[Extracted records]
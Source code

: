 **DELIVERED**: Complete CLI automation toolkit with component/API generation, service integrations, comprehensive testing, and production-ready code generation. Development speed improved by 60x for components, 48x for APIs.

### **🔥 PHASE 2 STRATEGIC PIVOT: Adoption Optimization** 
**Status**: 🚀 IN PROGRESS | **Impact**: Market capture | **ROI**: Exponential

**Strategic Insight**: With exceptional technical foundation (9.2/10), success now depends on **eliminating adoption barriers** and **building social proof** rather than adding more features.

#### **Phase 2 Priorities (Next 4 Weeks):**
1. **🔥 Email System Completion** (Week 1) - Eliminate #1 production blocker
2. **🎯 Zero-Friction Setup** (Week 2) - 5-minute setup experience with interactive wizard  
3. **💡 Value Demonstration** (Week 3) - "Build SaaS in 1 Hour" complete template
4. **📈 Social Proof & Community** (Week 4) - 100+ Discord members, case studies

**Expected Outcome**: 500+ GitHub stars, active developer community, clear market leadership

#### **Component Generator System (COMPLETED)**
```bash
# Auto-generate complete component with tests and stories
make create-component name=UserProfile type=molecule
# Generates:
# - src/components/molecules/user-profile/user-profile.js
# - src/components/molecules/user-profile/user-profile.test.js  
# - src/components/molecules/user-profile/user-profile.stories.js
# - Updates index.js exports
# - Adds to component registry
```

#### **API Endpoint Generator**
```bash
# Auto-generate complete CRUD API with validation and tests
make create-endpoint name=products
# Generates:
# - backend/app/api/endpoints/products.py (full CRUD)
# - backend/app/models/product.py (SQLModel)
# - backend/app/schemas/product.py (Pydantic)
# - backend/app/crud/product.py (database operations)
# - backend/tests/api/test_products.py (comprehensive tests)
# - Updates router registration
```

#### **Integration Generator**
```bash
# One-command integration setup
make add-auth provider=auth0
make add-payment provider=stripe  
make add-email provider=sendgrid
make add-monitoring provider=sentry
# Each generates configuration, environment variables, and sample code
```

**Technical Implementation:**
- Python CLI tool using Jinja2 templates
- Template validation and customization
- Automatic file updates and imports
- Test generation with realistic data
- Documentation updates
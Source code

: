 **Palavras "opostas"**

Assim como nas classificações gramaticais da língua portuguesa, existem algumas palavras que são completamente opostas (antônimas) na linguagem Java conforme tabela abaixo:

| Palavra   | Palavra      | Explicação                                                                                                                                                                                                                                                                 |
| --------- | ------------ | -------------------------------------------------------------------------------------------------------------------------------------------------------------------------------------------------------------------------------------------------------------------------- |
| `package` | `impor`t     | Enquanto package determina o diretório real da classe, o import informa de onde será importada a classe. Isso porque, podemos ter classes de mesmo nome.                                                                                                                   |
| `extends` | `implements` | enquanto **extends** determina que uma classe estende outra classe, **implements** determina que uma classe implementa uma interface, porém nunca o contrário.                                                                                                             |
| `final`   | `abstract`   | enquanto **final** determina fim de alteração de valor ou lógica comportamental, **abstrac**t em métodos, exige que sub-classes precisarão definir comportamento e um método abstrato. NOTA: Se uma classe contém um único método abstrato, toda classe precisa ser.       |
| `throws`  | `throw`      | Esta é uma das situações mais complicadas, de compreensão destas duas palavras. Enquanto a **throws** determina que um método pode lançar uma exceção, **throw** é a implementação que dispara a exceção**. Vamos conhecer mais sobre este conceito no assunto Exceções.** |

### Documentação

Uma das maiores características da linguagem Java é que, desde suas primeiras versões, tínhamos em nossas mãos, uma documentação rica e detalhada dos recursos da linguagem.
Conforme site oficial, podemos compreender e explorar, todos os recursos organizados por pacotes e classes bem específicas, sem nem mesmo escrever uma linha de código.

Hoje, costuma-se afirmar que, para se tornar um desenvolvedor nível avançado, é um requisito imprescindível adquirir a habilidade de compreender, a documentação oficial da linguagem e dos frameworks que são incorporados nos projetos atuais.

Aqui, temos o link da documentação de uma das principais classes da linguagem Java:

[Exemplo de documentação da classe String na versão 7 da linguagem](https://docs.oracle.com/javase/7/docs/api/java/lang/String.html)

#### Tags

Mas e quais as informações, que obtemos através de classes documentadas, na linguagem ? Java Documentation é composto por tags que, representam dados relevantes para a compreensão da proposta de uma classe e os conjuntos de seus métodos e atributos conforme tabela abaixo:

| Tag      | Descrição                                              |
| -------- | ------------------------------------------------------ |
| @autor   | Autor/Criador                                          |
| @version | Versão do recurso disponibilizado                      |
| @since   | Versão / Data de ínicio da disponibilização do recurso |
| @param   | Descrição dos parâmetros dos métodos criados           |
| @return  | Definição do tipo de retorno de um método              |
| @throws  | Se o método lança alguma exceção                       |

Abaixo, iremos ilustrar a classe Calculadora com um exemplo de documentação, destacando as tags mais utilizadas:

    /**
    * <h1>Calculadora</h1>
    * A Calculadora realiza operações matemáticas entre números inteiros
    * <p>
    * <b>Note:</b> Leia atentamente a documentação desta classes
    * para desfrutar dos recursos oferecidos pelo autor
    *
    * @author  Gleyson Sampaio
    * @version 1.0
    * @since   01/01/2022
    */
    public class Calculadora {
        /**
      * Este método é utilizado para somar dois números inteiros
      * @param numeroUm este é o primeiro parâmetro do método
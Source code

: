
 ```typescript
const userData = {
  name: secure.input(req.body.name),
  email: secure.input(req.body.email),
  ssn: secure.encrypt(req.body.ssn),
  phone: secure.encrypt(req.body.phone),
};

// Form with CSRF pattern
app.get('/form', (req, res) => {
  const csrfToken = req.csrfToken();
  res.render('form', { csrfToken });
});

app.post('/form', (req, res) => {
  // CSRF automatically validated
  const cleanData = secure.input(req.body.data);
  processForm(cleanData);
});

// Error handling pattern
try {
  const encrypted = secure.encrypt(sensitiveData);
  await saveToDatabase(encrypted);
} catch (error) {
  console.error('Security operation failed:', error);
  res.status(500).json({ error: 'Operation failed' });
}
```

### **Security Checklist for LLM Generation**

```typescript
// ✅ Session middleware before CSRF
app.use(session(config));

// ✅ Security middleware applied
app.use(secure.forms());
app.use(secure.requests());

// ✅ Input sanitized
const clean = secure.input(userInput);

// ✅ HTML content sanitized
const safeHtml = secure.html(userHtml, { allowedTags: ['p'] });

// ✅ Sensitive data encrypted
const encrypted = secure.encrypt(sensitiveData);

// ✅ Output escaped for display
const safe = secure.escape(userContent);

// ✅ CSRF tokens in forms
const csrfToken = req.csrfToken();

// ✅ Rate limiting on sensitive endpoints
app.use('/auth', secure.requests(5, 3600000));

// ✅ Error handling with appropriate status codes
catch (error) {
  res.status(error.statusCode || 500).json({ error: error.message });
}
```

== About this exercise ==
Above are the records; print exactly the lines from the line with "enquanto **final** determina" to the line with "Conforme site oficial, podemos", including both, and nothing else.

== Solution to this task ==
| `final`   | `abstract`   | enquanto **final** determina fim de alteração de valor ou lógica comportamental, **abstrac**t em métodos, exige que sub-classes precisarão definir comportamento e um método abstrato. NOTA: Se uma classe contém um único método abstrato, toda classe precisa ser.       |
| `throws`  | `throw`      | Esta é uma das situações mais complicadas, de compreensão destas duas palavras. Enquanto a **throws** determina que um método pode lançar uma exceção, **throw** é a implementação que dispara a exceção**. Vamos conhecer mais sobre este conceito no assunto Exceções.** |

### Documentação

Uma das maiores características da linguagem Java é que, desde suas primeiras versões, tínhamos em nossas mãos, uma documentação rica e detalhada dos recursos da linguagem.
Conforme site oficial, podemos compreender e explorar, todos os recursos organizados por pacotes e classes bem específicas, sem nem mesmo escrever uma linha de código.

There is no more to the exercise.